Comme les troubadours d’antan, elle parcourt la France avec Serge Reggiani, Catherine Sauvage, Christine Sèvres, Germaine Monteiro, Léo Ferré, Jean Ferrat… artistes avec qui elle réalise de nombreux récitals de poésie. A ce propos, Claudine Claire dit : « L’entendre dire ses textes de sa voix calme au rythme lent soulève son œuvre comme un levain la pâte et lui donne sa dimension ample et chaleureuse que les plus grands poètes ont reconnu chez elle aux premiers jours. » En 2018, dans le cadre de l’exposition Juliette et André Darle, amitiés artistiques, au musée de la vallée de la Creuse à Eguzon le Trophée Juliette Darle de la chanson est créé.

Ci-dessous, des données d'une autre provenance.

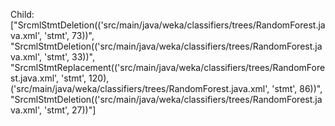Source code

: Child: ["SrcmlStmtDeletion(('src/main/java/weka/classifiers/trees/RandomForest.java.xml', 'stmt', 73))", "SrcmlStmtDeletion(('src/main/java/weka/classifiers/trees/RandomForest.java.xml', 'stmt', 33))", "SrcmlStmtReplacement(('src/main/java/weka/classifiers/trees/RandomForest.java.xml', 'stmt', 120), ('src/main/java/weka/classifiers/trees/RandomForest.java.xml', 'stmt', 86))", "SrcmlStmtDeletion(('src/main/java/weka/classifiers/trees/RandomForest.java.xml', 'stmt', 27))"]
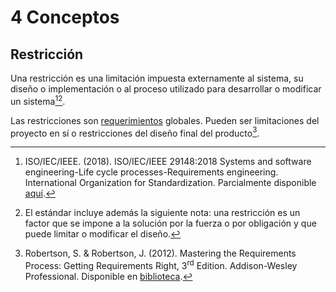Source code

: # 4 Conceptos

## Restricción

Una restricción es una limitación impuesta externamente al sistema, su diseño o
implementación o al proceso utilizado para desarrollar o modificar un
sistema[^1][^2].

[^1]: ISO/IEC/IEEE. (2018). ISO/IEC/IEEE 29148:2018 Systems and software
    engineering-Life cycle processes-Requirements engineering. International
    Organization for Standardization. Parcialmente disponible
    [aquí](https://www.iso.org/obp/ui/en/#iso:std:iso-iec-ieee:29148:ed-2:v1:en).

[^2]: El estándar incluye además la siguiente nota: una restricción es un factor
    que se impone a la solución por la fuerza o por obligación y que puede
    limitar o modificar el diseño.

Las restricciones son [requerimientos](./4_Requerimiento.md) globales. Pueden
ser limitaciones del proyecto en sí o restricciones del diseño final del
producto[^3].

[^3]: Robertson, S. & Robertson, J. (2012). Mastering the Requirements Process:
    Getting Requirements Right, 3<sup>rd</sup> Edition. Addison-Wesley
    Professional. Disponible en
    [biblioteca](https://catalogo.ucu.edu.uy/cgi-bin/koha/opac-detail.pl?biblionumber=121158).
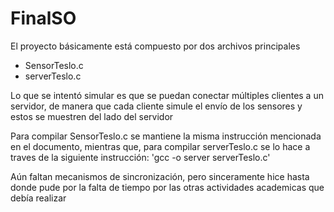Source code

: # FinalSO
<p>El proyecto básicamente está compuesto por dos archivos principales</p>
<ul>
  <li>SensorTeslo.c</li>
  <li>serverTeslo.c</li>
</ul>
<p>Lo que se intentó simular es que se puedan conectar múltiples clientes a un servidor, de manera que cada cliente simule el envío de los sensores y estos se muestren del lado del servidor</p>
<p>Para compilar SensorTeslo.c se mantiene la misma instrucción mencionada en el documento, mientras que, para compilar serverTeslo.c se lo hace a traves de la siguiente instrucción: 'gcc -o server serverTeslo.c' </p>
<p>Aún faltan mecanismos de sincronización, pero sinceramente hice hasta donde pude por la falta de tiempo por las otras actividades academicas que debía realizar</p>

En mars 2010, à Méasne, dans la Creuse, elle préside Le Printemps des poètes.

En mai 2013, au terme d’une vie consacrée à la poésie, s’éteint celle qui assignait à l’art poétique la plus haute fonction culturelle et émancipatrice. Parmi les nombreux ouvrages qu’elle laisse, citons : Feu de chèvrefeuille, La Rose des sables, Le Combat solitaire, Le Chant des oliviers, Je t’aime, Arbre haute mémoire, les Portes du temps, Résurgences, Sterne des solitudes, Poésie murale, Poètes en Sologne, Poètes dans la cité…

Crozant l’occitane, un poème dédié à son époux André Darle, gardien de sa mémoire et de son œuvre inachevée, riche de plus de 15000 poèmes non publiés.

 

Nocturne I

Bloc de silence visible

Sous les étoiles des eaux

 

L’effraie blanche t’a frôlé

L’effraie blanche au confluent

de grands vertiges d’oubli

t’émeut comme une mémoire

qui résiste à la poussière

 

La transparence des heures

nous ruisselle entre les mains

 

Là-haut le souffle du temps

sur les tours use la pierre

 

Haute ossature du songe

Crozant colonne d’échos.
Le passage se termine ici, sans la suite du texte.